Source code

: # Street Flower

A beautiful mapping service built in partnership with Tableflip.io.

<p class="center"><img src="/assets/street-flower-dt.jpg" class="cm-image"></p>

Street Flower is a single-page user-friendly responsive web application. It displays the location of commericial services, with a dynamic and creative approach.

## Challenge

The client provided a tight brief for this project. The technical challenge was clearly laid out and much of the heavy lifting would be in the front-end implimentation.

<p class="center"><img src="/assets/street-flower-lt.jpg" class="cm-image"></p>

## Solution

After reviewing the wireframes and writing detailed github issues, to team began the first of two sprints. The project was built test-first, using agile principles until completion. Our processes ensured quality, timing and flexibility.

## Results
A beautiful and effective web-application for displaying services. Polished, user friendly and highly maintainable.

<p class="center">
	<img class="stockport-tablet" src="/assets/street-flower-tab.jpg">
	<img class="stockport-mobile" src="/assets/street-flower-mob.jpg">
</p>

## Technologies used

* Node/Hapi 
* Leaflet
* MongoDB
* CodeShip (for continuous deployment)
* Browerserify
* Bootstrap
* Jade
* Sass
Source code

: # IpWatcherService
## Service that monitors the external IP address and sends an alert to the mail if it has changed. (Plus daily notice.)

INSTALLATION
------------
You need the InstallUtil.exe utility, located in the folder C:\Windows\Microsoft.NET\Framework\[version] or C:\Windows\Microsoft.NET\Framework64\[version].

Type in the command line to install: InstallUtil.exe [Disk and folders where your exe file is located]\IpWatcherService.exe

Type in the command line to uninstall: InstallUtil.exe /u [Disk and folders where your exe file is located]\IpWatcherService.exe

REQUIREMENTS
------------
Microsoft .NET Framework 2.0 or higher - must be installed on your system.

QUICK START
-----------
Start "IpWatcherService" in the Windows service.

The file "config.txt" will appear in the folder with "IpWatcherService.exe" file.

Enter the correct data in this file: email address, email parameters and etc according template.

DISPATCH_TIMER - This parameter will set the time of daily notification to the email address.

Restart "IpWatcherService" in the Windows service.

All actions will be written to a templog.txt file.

• What you are asked to do
Could you transcribe the entries above word for word, from the line with "# Street Flower" down to the line with "Type in the command line to install: InstallUtil.exe", keeping both?

• Result below
: # Street Flower

A beautiful mapping service built in partnership with Tableflip.io.

<p class="center"><img src="/assets/street-flower-dt.jpg" class="cm-image"></p>

Street Flower is a single-page user-friendly responsive web application. It displays the location of commericial services, with a dynamic and creative approach.

## Challenge

The client provided a tight brief for this project. The technical challenge was clearly laid out and much of the heavy lifting would be in the front-end implimentation.

<p class="center"><img src="/assets/street-flower-lt.jpg" class="cm-image"></p>

## Solution

After reviewing the wireframes and writing detailed github issues, to team began the first of two sprints. The project was built test-first, using agile principles until completion. Our processes ensured quality, timing and flexibility.

## Results
A beautiful and effective web-application for displaying services. Polished, user friendly and highly maintainable.

<p class="center">
	<img class="stockport-tablet" src="/assets/street-flower-tab.jpg">
	<img class="stockport-mobile" src="/assets/street-flower-mob.jpg">
</p>

## Technologies used

* Node/Hapi 
* Leaflet
* MongoDB
* CodeShip (for continuous deployment)
* Browerserify
* Bootstrap
* Jade
* Sass
Source code

: # IpWatcherService
## Service that monitors the external IP address and sends an alert to the mail if it has changed. (Plus daily notice.)

INSTALLATION
------------
You need the InstallUtil.exe utility, located in the folder C:\Windows\Microsoft.NET\Framework\[version] or C:\Windows\Microsoft.NET\Framework64\[version].

Type in the command line to install: InstallUtil.exe [Disk and folders where your exe file is located]\IpWatcherService.exe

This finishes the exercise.